Records drawn from a dataset:
=-=-=-=-=
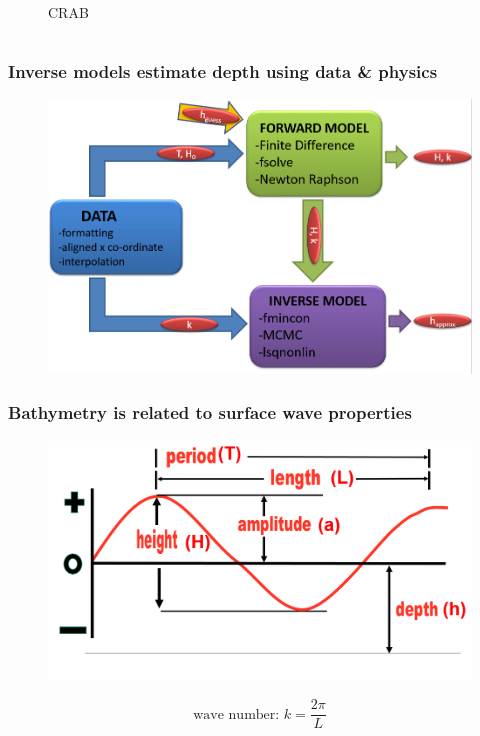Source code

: \documentclass[7pt]{beamer}
\begin{document}
\begin{frame}
\begin{columns}
\begin{figure}[h]
                \captionsetup{labelformat=empty}
                \caption{CRAB}
            \end{figure}  
    \end{columns}
\end{frame}

\begin{frame}
    \frametitle{Inverse models estimate depth using data \& physics}
    
    	\begin{figure}[H]
	 	\centering
	 	\includegraphics[width=1.0\linewidth]{img/Flow_C.png}
	\end{figure}
\end{frame}

\begin{frame}
    \frametitle{Bathymetry is related to surface wave properties}
        \begin{figure}[flowchart]
            \includegraphics[width=1.0\linewidth]{img/Wave.jpg}
        \end{figure}
        \centering
        \begin{equation*}
        		\textrm{wave number: } k = \frac{2\pi}{L}
        \end{equation*}
\end{frame}
\end{document}
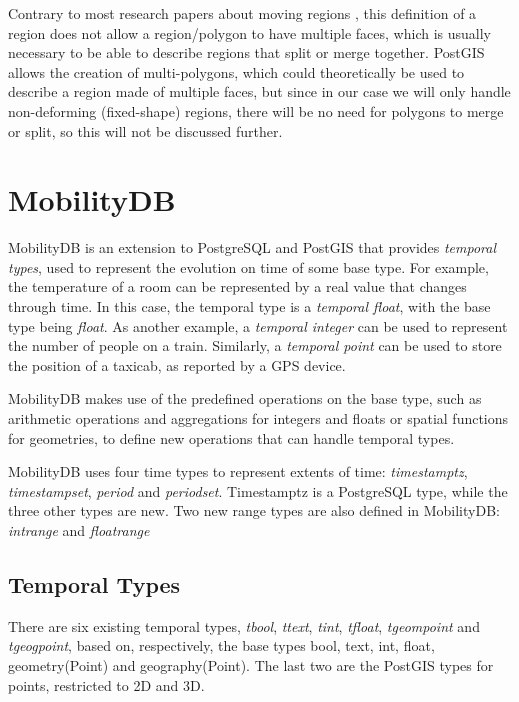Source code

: Contrary to most research papers about moving regions \cite{polyhedra,model_structure_for_mod,moving_obj_foundation}, this definition of a region does not allow a region/polygon to have multiple faces, which is usually necessary to be able to describe regions that split or merge together. PostGIS allows the creation of multi-polygons, which could theoretically be used to describe a region made of multiple faces, but since in our case we will only handle non-deforming (fixed-shape) regions, there will be no need for polygons to merge or split, so this will not be discussed further.

\section{MobilityDB}
\label{section:mobilitydb}

MobilityDB \cite{mobilitydb} is an extension to PostgreSQL and PostGIS that provides \textit{temporal types}, used to represent the evolution on time of some base type. For example, the temperature of a room can be represented by a real value that changes through time. In this case, the temporal type is a \textit{temporal float}, with the base type being \textit{float}. As another example, a \textit{temporal integer} can be used to represent the number of people on a train. Similarly, a \textit{temporal point} can be used to store the position of a taxicab, as reported by a GPS device.

MobilityDB makes use of the predefined operations on the base type, such as arithmetic operations and aggregations for integers and floats or spatial functions for geometries, to define new operations that can handle temporal types.

MobilityDB uses four time types to represent extents of time: \textit{timestamptz}, \textit{timestampset}, \textit{period} and \textit{periodset}. Timestamptz is a PostgreSQL type, while the three other types are new. Two new range types are also defined in MobilityDB: \textit{intrange} and \textit{floatrange}

\subsection{Temporal Types}
\label{section:mobilitydb_ttypes}

There are six existing temporal types, \textit{tbool}, \textit{ttext}, \textit{tint}, \textit{tfloat}, \textit{tgeompoint} and \textit{tgeogpoint}, based on, respectively, the base types bool, text, int, float, geometry(Point) and geography(Point). The last two are the PostGIS types for points, restricted to 2D and 3D.

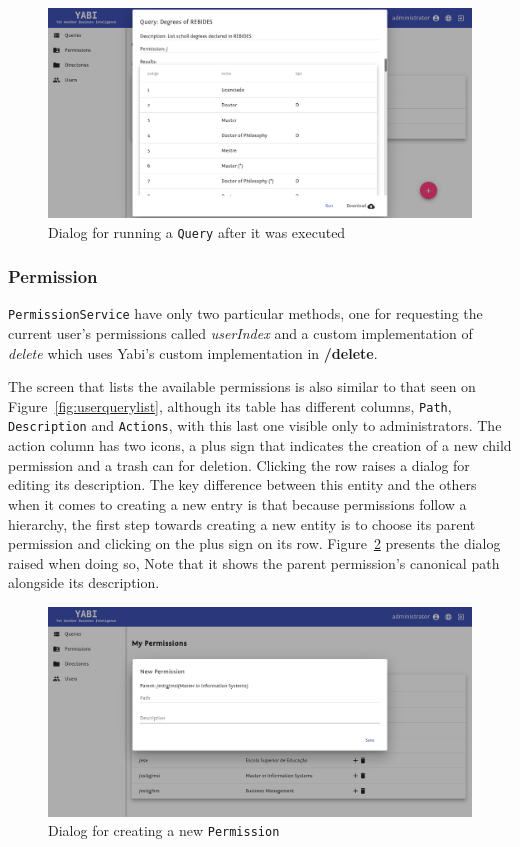 \begin{figure}
  \centering
  \includegraphics[width=.8\textwidth]{images/screenshots/query/query-post-run}
  \caption{Dialog for running a \texttt{Query} after it was executed}\label{fig:querypostrun}
\end{figure}


\subsubsection{Permission}
\texttt{PermissionService} have only two particular methods, one for requesting the current user's permissions called \textit{userIndex} and a custom implementation of \textit{delete} which uses \gls{Yabi}'s custom implementation in \textbf{/delete}.

The screen that lists the available permissions is also similar to that seen on Figure~\ref{fig:userquerylist}, although its table has different columns, \texttt{Path}, \texttt{Description} and \texttt{Actions}, with this last one visible only to administrators. The action column has two icons, a plus sign that indicates the creation of a new child permission and a trash can for deletion. Clicking the row raises a dialog for editing its description. The key difference between this entity and the others when it comes to creating a new entry is that because permissions follow a hierarchy, the first step towards creating a new entity is to choose its parent permission and clicking on the plus sign on its row. Figure~\ref{fig:permissionnew} presents the dialog raised when doing so, Note that it shows the parent permission's canonical path alongside its description.

\begin{figure}
  \centering
  \includegraphics[width=.8\textwidth]{images/screenshots/permission/permission-new}
  \caption{Dialog for creating a new \texttt{Permission}}\label{fig:permissionnew}
\end{figure}

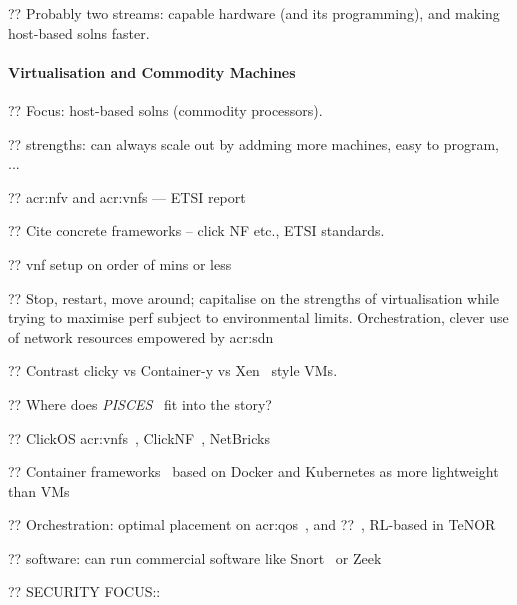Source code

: ?? Probably two streams: capable hardware (and its programming), and making host-based solns faster.

\paragraph{Virtualisation and Commodity Machines}

?? Focus: host-based solns (commodity processors).

?? strengths: can always scale out by addming more machines, easy to program, ...

?? \gls{acr:nfv} and \glspl{acr:vnf} --- ETSI report~\parencite{etsi-nfv}

?? Cite concrete frameworks -- click NF etc., ETSI standards.

?? vnf setup on order of mins or less~\parencite{DBLP:conf/nsdi/MartinsAROHBH14,DBLP:conf/iscc/CzivaJWP15}

?? Stop, restart, move around; capitalise on the strengths of virtualisation while trying to maximise perf subject to environmental limits. Orchestration, clever use of network resources empowered by \gls{acr:sdn}

?? Contrast clicky vs Container-y vs Xen~\parencite{DBLP:conf/sosp/BarhamDFHHHN03} style VMs.

?? Where does \emph{PISCES}~\parencite{DBLP:conf/sigcomm/ShahbazCPKFMR16} fit into the story?

?? ClickOS \glspl{acr:vnf}~\parencite{DBLP:conf/nsdi/MartinsAROHBH14}, ClickNF~\parencite{DBLP:conf/usenix/GalloL18}, NetBricks~\parencite{DBLP:conf/osdi/PandaHJWRS16}

?? Container frameworks~\parencite{DBLP:conf/iscc/CzivaJWP15,DBLP:journals/cm/CzivaP17} based on Docker and Kubernetes as more lightweight than VMs~\parencite{k8s}

?? Orchestration: optimal placement on \gls{acr:qos}~\parencite{DBLP:conf/im/Iordache-SicaAP21}, and ??~\parencite{DBLP:conf/infocom/CzivaAP18}, RL-based in TeNOR~\parencite{DBLP:conf/netsoft/RieraBBDMPLGPCP16}

?? software: can run commercial software like Snort~\parencite{DBLP:conf/lisa/Roesch99,SnortManual} or Zeek~\parencite{zeek,DBLP:conf/uss/Paxson98}

?? SECURITY FOCUS::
=-=-=-=-=
ASSIGNED TASK: Look through the entries and return each line that has the word "centering" in it.

WRITTEN ANSWER:
	 	\centering
        \centering
  \centering
  \centering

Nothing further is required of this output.